ところが、この「段葺き」により太陽電池モジュールを設置すると、棟側から太陽光が入射した場合、上段側の太陽電池モジュールや段状の軒側端部の影が下段側の太陽電池モジュールにかかり、発電量が低下してしまうという問題があった。即ち太陽電池モジュールは、複数の太陽電池素子のうち、一つでも出力が低下すると、その素子が直列に接続された抵抗となってしまい、太陽電池モジュール全体の出力低下を起こしてしまうからである。
しかし、太陽電池モジュールを幅広にする分、高価な太陽電池モジュールを余計に必要とするため費用が増加し、また、影になる部分は結局のところ発電に寄与しないため無駄になってしまうという問題点があった。

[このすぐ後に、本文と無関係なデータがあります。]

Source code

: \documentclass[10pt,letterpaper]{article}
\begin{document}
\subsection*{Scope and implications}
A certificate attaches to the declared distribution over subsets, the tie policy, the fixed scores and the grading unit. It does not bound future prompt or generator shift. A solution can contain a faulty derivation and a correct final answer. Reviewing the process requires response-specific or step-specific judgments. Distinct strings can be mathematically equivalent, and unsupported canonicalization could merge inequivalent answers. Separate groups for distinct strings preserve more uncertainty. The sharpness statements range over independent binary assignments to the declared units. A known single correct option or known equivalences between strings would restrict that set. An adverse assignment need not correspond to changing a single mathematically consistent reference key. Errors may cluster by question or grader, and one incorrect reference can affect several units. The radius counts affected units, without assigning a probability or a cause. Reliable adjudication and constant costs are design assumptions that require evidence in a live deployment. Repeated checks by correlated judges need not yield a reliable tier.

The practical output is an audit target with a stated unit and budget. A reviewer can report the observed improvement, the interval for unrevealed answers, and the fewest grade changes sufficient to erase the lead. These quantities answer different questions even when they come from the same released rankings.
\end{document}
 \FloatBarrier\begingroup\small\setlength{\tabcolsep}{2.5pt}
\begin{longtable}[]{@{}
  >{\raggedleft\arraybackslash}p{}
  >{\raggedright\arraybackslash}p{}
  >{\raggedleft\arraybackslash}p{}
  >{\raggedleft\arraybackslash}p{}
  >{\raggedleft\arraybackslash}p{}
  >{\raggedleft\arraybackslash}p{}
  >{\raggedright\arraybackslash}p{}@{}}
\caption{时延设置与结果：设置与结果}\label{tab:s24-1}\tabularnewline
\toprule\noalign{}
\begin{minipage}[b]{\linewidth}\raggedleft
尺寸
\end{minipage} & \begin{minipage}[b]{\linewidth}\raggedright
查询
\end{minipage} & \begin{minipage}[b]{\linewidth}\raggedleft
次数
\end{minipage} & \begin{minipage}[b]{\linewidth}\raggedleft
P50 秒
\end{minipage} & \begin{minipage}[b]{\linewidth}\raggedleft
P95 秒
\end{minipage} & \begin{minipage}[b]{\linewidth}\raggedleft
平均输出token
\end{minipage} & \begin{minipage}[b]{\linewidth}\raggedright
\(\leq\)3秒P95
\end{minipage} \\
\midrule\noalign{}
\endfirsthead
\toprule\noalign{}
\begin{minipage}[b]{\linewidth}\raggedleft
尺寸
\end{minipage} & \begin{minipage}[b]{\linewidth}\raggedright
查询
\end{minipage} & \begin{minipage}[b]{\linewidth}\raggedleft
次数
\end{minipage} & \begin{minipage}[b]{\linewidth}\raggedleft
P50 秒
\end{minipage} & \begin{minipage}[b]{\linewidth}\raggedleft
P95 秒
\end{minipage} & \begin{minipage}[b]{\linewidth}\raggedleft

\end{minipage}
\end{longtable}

本発明の外装材一体型太陽エネルギー変換装置1は、図1(b)に示すように面板部11に太陽エネルギー変換モジュール(太陽電池モジュール)3を一体化させた構造であって、面板部11の棟端には棟側成形部22を有し、面板部11の軒端には軒側成形部23を有し、これら棟側成形部22及び軒側成形部23は相互に係合又は重合して連結される構成である。そして、軒端には、傾斜部24が設けられている。
太陽エネルギー変換モジュール3を外装材2と一体化して外装材一体型太陽エネルギー変換装置1とする態様において、外装材2は、その面板部21の表面に太陽エネルギー変換モジュール3を一体化しない状態では、一般的な横葺き外装材と略同様であって、一般的な横葺き外装材として成形されたものを流用することもでき、ロール成形、プレス成形、押出し型成形、或いはこれらの組合せ等により成形される。また、この外装材2は、敷設状態において下段側の外装材2の棟側成形部22に上段側の外装材2の軒側成形部23が階段状に重ねられるものであって、これらは相互に係合又は重合する形式のもの、即ち連結可能な形状であれば、特にその形状等については何等限定されるものではない。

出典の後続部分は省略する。